Listed records:

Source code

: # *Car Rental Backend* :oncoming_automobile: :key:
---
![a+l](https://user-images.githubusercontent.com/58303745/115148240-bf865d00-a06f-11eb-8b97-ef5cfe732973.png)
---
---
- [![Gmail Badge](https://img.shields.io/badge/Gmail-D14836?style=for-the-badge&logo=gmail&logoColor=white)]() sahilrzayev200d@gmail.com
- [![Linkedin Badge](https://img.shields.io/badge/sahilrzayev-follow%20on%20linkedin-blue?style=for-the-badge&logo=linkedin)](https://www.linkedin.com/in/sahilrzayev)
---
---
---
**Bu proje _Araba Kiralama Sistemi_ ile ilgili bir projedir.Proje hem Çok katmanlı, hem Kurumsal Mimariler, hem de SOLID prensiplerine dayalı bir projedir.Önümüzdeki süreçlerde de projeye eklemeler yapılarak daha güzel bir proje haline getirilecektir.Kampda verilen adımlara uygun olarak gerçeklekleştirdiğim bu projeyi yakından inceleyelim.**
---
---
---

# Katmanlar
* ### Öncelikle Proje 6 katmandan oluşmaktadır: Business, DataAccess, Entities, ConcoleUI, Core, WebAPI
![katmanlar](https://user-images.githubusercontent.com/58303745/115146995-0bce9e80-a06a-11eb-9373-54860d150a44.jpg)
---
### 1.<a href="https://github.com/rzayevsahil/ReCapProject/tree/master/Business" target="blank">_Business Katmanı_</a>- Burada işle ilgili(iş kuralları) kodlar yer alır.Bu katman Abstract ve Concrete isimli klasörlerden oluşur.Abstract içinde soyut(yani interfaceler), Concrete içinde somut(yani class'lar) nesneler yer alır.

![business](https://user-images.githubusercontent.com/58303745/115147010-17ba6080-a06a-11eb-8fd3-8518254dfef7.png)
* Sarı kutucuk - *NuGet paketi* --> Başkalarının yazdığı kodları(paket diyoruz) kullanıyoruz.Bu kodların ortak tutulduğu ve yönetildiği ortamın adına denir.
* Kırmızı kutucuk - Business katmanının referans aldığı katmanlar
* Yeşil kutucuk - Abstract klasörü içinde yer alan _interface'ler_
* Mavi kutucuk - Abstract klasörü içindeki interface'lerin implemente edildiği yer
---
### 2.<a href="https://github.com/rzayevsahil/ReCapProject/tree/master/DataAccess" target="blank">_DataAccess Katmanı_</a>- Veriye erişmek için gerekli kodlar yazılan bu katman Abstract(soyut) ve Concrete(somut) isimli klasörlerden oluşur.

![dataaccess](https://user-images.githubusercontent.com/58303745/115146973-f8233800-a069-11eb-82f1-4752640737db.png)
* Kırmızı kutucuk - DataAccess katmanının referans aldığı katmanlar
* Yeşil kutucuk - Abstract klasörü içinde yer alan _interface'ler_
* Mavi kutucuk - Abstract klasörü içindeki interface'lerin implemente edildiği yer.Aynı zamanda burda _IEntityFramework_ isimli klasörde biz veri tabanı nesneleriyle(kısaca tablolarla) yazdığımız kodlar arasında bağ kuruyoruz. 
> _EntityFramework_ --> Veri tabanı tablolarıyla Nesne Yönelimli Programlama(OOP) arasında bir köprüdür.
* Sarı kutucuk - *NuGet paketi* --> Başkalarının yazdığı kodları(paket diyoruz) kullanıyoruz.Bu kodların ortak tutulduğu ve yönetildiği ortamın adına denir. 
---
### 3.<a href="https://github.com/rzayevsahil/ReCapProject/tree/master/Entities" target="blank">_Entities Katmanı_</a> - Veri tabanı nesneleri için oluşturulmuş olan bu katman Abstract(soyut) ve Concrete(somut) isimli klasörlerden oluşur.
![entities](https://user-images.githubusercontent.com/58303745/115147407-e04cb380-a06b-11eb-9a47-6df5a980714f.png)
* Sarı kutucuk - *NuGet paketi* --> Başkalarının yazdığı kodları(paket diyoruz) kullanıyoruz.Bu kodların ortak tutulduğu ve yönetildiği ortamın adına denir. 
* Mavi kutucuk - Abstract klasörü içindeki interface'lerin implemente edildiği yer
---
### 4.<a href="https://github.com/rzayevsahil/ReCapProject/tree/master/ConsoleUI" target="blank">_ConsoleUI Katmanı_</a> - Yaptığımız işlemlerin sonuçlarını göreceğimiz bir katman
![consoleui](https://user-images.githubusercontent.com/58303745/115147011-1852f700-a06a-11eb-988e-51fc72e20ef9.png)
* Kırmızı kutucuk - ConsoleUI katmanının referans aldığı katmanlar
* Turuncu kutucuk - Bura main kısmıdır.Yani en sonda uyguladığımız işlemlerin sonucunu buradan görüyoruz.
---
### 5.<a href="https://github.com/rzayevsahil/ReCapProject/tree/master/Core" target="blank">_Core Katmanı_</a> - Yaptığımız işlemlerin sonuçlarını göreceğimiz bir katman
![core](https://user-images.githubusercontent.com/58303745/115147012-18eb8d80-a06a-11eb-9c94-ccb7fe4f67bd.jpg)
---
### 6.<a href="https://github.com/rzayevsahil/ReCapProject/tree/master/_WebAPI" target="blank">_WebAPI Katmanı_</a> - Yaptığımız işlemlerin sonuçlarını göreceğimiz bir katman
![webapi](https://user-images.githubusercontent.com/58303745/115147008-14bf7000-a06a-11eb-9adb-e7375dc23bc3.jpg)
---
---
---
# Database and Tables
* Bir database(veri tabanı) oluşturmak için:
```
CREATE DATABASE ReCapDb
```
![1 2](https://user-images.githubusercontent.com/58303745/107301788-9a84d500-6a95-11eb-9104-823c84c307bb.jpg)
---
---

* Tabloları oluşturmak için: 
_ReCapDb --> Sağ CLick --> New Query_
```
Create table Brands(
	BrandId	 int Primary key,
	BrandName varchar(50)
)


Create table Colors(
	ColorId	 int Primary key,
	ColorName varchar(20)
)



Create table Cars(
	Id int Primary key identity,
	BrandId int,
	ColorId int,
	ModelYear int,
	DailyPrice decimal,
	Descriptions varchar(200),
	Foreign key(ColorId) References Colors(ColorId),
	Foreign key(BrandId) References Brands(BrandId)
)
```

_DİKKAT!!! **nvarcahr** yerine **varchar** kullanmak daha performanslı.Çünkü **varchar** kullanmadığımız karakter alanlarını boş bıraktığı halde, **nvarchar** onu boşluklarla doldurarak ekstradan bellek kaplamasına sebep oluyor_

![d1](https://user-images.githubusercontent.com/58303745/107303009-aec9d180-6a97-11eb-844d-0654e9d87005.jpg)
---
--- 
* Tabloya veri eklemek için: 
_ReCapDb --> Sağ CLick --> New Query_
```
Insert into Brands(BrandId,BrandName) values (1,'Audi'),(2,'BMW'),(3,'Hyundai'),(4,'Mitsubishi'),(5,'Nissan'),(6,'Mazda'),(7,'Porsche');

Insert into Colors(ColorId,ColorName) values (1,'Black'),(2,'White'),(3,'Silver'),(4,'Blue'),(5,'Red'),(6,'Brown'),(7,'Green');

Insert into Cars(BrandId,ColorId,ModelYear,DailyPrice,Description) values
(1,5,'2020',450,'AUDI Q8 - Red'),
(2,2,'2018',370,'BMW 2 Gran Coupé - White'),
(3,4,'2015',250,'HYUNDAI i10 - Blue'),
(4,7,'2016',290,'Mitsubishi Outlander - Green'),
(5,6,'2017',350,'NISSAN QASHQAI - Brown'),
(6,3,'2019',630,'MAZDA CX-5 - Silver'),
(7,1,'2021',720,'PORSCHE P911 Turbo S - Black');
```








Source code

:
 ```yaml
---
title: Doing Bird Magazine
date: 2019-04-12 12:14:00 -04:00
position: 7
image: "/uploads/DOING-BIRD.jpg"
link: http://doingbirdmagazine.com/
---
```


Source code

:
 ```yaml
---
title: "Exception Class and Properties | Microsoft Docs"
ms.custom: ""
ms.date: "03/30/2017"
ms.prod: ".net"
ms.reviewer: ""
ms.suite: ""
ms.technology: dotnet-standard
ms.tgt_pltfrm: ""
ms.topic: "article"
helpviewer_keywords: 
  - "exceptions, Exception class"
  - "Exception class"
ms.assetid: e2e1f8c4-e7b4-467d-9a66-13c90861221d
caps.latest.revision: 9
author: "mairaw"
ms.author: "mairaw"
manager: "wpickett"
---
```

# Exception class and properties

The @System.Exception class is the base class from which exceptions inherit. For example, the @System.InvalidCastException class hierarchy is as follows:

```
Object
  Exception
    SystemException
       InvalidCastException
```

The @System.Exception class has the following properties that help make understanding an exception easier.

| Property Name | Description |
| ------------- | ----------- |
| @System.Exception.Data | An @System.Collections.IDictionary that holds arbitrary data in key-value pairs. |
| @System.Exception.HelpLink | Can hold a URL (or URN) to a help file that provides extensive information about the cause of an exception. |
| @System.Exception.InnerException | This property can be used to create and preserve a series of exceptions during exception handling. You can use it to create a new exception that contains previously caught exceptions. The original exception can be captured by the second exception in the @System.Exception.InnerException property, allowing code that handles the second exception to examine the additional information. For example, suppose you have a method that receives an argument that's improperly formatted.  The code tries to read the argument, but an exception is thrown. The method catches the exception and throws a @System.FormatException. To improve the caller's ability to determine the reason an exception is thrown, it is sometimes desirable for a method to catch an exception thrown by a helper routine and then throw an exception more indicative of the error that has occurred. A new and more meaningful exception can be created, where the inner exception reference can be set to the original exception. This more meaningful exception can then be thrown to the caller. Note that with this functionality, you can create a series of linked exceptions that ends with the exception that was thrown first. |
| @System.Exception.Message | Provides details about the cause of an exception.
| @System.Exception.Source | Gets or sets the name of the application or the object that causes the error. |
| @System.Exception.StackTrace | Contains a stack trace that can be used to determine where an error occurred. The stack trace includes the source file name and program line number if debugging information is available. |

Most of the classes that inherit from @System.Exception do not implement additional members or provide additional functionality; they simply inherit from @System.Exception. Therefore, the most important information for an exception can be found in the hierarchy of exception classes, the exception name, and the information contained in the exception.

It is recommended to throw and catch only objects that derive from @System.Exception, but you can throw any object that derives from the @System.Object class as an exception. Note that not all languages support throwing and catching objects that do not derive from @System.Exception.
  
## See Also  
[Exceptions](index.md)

Prompt: If a line in the records above includes the string "where", copy it.

Written answer:
| @System.Exception.InnerException | This property can be used to create and preserve a series of exceptions during exception handling. You can use it to create a new exception that contains previously caught exceptions. The original exception can be captured by the second exception in the @System.Exception.InnerException property, allowing code that handles the second exception to examine the additional information. For example, suppose you have a method that receives an argument that's improperly formatted.  The code tries to read the argument, but an exception is thrown. The method catches the exception and throws a @System.FormatException. To improve the caller's ability to determine the reason an exception is thrown, it is sometimes desirable for a method to catch an exception thrown by a helper routine and then throw an exception more indicative of the error that has occurred. A new and more meaningful exception can be created, where the inner exception reference can be set to the original exception. This more meaningful exception can then be thrown to the caller. Note that with this functionality, you can create a series of linked exceptions that ends with the exception that was thrown first. |
| @System.Exception.StackTrace | Contains a stack trace that can be used to determine where an error occurred. The stack trace includes the source file name and program line number if debugging information is available. |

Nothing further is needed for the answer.